Assignment: The listing below holds a line with "send to git server--->git push origin main" and a line with "CONFLICT IN GIT**". Reproduce those two lines exactly, plus everything between them.

Data for analysis:
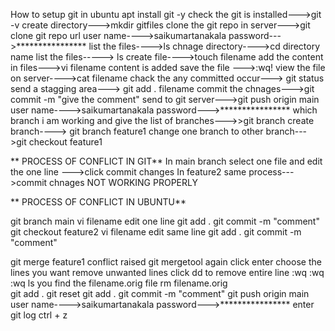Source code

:How to setup git in ubuntu
apt install git -y
check the git is installed--->git -v
create directory--->mkdir gitfiles
clone the git repo in server--->git clone git repo url
user name---->saikumartanakala
password--->****************
list the files---->ls
chnage directory---->cd directory name
list the files-----> ls
create file---->touch filename
add the content in files--->vi filename 
content is added 
save the file --->:wq!
view the file on server---->cat filename
chack the any committed occur---> git status
send a stagging area---> git add . filename
commit the chnages--->git commit -m "give the comment"
send to git server--->git push origin main
user name---->saikumartanakala
password--->****************
which branch i am working and give the list of branches--->>git branch
create branch----> git branch feature1
change one branch to other branch--->git checkout feature1

** PROCESS OF CONFLICT IN GIT**
In main branch select one file and edit the one line --->click commit changes
In feature2 same process--->commit chnages
NOT WORKING PROPERLY


** PROCESS OF CONFLICT IN UBUNTU**

git branch
main
vi filename
edit one line
git add .
git commit -m "comment"
git checkout feature2
vi filename
edit same line
git add .
git commit -m "comment"

git merge feature1
conflict raised
git mergetool
again click enter
choose the lines you want
remove unwanted lines click dd to remove entire line
:wq
:wq
:wq
ls
you find the filename.orig file
rm filename.orig  
git add .
git reset
git add .
git commit -m "comment"
git push origin main
user name---->saikumartanakala
password--->****************
enter
git log
ctrl + z

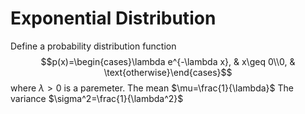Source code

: # Exponential Distribution
Define a probability distribution function
$$p(x)=\begin{cases}\lambda e^{-\lambda x}, & x\geq 0\\0, & \text{otherwise}\end{cases}$$
where $\lambda>0$ is a paremeter. 
The mean $\mu=\frac{1}{\lambda}$
The variance $\sigma^2=\frac{1}{\lambda^2}$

Solution for this task:
send to git server--->git push origin main
user name---->saikumartanakala
password--->****************
which branch i am working and give the list of branches--->>git branch
create branch----> git branch feature1
change one branch to other branch--->git checkout feature1

** PROCESS OF CONFLICT IN GIT**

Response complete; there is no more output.